Traceback (most recent call last):
File "biostars.py", line 39, in <module>
dct_cluster_sol[i][j][k] = float(covi)
TypeError: 'set' object does not support item assignment


Thank you!

dictionary python • 470 views
2
Entering edit mode

It looks like you are trying to parse CD-HIT output. Maybe you prefer to do it on your own, but there are already scripts to do that. I recommend ParseCDHIT.py in this collection of tools:

https://github.com/jrjhealey/bioinfo-tools

Searching GitHub for parse cdhit will produce many other results, but I linked the one I know to work.

0
Entering edit mode

Hi Mensur! Yes, that's exactly what I am trying to do. Do you know where can I find an example of the output format for the script? Thank you so much!

0
Entering edit mode

Not sure what you are asking here. Is it about the parsing script I recommended? If so, it is easy enough for you to run it and find out, as it has minimal outside dependencies. The output is not exactly what you want, but it should be relatively easy to tailor the original script.

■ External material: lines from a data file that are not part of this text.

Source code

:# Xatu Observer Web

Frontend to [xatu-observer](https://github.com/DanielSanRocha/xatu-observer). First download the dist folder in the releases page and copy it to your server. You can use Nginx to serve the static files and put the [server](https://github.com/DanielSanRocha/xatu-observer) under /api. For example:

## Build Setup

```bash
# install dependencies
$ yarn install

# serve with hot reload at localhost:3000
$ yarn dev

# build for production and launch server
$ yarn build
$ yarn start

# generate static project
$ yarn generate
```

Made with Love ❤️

A few lines from the output:

Parsing Cluster 23145, with IDs:
['29841', '29842', '29843', '29844', '29845', '29846', '29847', '29848', '29849', '29850', '29851', '29854']
Parsing Cluster 23146, with IDs:
['30021']
Parsing Cluster 23147, with IDs:
['394']
Parsing Cluster 23148, with IDs:
['1189']


It also creates many fasta files containing sequences from each cluster.

0
Entering edit mode

Not sure, where exactly your error is, but what you are trying to output is essentially JSON, so you can probably use json.dumps() instead and save yourself a headache.

For any tool you plan to publish or any script that will not be a one-off, consider using Pydantic schemas or dataclasses in conjunction with Pydantic for the validation of complex structures, the serialization of values and for writing clean output.

0
Entering edit mode

Is there a particular reason you need it in a nested dictionary? I think you are probably making your life unnecessarily hard by trying to do arithmetic over multiple entries and then concoct a dict format for it.

It's also not clear where SOL_1_10':0} is coming from, as it isn't represented in the clusters anywhere? Is all missing data to be treated as a 0 coverage?